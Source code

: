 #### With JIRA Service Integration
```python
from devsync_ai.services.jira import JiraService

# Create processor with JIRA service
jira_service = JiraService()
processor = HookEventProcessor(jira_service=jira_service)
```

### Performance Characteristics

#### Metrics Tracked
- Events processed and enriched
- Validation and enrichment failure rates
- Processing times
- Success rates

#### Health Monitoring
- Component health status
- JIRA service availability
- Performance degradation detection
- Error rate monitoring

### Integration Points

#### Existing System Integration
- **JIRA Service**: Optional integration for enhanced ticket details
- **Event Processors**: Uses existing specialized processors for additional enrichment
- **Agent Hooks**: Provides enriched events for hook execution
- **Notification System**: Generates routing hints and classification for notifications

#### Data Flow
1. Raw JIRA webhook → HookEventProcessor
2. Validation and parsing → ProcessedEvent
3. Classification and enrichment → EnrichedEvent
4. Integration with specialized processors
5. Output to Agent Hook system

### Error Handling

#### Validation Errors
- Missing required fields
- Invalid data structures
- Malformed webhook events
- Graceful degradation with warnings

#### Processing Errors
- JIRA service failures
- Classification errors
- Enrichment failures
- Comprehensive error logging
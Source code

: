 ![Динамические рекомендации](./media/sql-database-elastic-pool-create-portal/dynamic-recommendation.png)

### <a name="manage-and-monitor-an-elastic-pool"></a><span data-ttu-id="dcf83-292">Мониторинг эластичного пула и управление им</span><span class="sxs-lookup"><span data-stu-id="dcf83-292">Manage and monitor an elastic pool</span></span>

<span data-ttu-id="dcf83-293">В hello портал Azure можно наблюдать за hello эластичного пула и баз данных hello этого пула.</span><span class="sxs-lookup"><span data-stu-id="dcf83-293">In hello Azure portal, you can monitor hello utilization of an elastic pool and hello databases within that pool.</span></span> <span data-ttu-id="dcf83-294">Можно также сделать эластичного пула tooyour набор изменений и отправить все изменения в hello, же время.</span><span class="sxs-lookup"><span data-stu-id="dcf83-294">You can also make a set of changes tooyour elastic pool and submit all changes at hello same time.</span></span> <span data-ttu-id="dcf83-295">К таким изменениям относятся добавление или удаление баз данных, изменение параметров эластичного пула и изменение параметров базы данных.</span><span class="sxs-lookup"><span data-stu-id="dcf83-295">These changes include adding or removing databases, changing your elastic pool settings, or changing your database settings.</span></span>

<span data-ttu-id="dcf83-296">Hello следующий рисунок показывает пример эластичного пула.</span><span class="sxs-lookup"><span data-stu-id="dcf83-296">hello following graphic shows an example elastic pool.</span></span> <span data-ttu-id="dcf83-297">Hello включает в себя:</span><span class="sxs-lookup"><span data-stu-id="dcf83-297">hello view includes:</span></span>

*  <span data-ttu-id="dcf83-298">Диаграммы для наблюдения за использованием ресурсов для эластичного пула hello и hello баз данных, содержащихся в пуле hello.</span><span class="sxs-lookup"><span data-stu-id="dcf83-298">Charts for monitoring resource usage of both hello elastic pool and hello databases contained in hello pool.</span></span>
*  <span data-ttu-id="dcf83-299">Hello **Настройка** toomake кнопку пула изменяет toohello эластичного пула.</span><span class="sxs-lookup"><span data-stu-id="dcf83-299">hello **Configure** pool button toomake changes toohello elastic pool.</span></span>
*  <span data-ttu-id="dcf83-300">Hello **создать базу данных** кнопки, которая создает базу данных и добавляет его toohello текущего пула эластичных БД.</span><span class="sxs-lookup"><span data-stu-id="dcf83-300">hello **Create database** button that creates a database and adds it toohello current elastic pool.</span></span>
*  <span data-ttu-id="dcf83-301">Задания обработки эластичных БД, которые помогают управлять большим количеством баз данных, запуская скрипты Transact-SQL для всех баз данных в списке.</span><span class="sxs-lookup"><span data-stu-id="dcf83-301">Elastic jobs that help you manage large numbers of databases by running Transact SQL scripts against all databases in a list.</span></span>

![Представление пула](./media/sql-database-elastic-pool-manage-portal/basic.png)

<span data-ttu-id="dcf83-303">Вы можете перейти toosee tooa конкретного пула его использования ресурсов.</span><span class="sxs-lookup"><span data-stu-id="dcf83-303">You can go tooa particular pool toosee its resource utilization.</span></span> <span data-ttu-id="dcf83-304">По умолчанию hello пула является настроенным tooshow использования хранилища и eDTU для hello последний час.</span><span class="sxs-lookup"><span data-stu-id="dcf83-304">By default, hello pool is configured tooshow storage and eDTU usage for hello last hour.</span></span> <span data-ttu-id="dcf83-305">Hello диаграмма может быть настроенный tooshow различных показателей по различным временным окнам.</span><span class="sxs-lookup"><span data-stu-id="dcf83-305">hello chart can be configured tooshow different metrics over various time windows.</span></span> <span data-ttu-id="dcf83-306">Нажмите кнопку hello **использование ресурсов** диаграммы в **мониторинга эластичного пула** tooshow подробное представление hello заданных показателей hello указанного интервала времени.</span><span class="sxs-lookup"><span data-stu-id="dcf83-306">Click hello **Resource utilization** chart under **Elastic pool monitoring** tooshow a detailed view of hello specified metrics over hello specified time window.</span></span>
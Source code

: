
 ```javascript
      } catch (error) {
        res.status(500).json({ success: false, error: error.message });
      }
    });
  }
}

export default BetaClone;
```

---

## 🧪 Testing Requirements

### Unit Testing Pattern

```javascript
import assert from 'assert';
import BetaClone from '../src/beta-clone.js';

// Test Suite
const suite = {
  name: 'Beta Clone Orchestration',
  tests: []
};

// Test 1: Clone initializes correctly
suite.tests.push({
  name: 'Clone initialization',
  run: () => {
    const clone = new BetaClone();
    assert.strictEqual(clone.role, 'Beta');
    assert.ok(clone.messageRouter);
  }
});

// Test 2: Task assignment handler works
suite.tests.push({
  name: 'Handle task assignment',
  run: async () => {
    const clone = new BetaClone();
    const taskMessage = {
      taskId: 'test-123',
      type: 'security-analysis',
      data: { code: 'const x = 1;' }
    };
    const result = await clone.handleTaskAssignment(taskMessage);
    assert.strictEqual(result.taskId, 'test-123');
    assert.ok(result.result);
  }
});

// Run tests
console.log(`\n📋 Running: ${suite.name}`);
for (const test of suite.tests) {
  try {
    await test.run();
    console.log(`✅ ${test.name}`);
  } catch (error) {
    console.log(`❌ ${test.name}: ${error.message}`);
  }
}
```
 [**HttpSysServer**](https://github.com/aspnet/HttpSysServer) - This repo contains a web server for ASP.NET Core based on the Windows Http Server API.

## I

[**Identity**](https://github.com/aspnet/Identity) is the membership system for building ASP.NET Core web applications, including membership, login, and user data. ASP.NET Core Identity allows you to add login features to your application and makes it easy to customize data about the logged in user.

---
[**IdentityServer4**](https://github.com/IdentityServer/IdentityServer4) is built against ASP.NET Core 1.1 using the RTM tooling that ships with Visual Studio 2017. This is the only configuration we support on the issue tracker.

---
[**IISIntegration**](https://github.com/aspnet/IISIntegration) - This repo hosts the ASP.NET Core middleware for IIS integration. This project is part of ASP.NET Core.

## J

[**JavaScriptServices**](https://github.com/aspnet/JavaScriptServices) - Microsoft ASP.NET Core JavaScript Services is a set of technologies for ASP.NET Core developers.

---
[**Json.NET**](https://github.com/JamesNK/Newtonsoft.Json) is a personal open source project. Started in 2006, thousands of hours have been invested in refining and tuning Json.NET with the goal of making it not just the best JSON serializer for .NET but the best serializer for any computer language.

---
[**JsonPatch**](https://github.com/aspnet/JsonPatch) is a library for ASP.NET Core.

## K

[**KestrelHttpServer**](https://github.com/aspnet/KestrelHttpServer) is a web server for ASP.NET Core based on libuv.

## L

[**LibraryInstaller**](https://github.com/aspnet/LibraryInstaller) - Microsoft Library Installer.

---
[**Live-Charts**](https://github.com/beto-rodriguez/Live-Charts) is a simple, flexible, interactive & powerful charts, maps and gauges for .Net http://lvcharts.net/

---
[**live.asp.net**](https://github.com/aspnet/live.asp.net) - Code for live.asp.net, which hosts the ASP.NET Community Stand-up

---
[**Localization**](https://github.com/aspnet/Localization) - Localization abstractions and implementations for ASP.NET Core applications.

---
========================================================================
[TO DO] Scan the entries above for the word "webhook" and collect each line holding it.

[ANSWER TO THIS EXERCISE]
1. Raw JIRA webhook → HookEventProcessor
- Malformed webhook events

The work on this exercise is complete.